#### GIVEN DATA:
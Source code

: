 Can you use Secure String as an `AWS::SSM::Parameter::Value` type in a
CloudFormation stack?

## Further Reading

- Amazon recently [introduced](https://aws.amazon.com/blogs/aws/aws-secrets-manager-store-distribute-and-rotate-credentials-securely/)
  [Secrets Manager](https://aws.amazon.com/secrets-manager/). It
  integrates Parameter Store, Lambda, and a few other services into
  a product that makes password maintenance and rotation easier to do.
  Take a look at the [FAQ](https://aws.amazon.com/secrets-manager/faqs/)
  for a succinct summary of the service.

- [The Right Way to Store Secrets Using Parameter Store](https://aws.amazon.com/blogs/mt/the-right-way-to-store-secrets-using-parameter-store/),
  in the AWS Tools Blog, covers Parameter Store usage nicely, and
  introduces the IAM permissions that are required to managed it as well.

#### INSTRUCTIONS TO FOLLOW:
Output the lines above verbatim and in full.

#### RESPONSE TO THE TASK:
Source code

: Can you use Secure String as an `AWS::SSM::Parameter::Value` type in a
CloudFormation stack?

## Further Reading

- Amazon recently [introduced](https://aws.amazon.com/blogs/aws/aws-secrets-manager-store-distribute-and-rotate-credentials-securely/)
  [Secrets Manager](https://aws.amazon.com/secrets-manager/). It
  integrates Parameter Store, Lambda, and a few other services into
  a product that makes password maintenance and rotation easier to do.
  Take a look at the [FAQ](https://aws.amazon.com/secrets-manager/faqs/)
  for a succinct summary of the service.

- [The Right Way to Store Secrets Using Parameter Store](https://aws.amazon.com/blogs/mt/the-right-way-to-store-secrets-using-parameter-store/),
  in the AWS Tools Blog, covers Parameter Store usage nicely, and
  introduces the IAM permissions that are required to managed it as well.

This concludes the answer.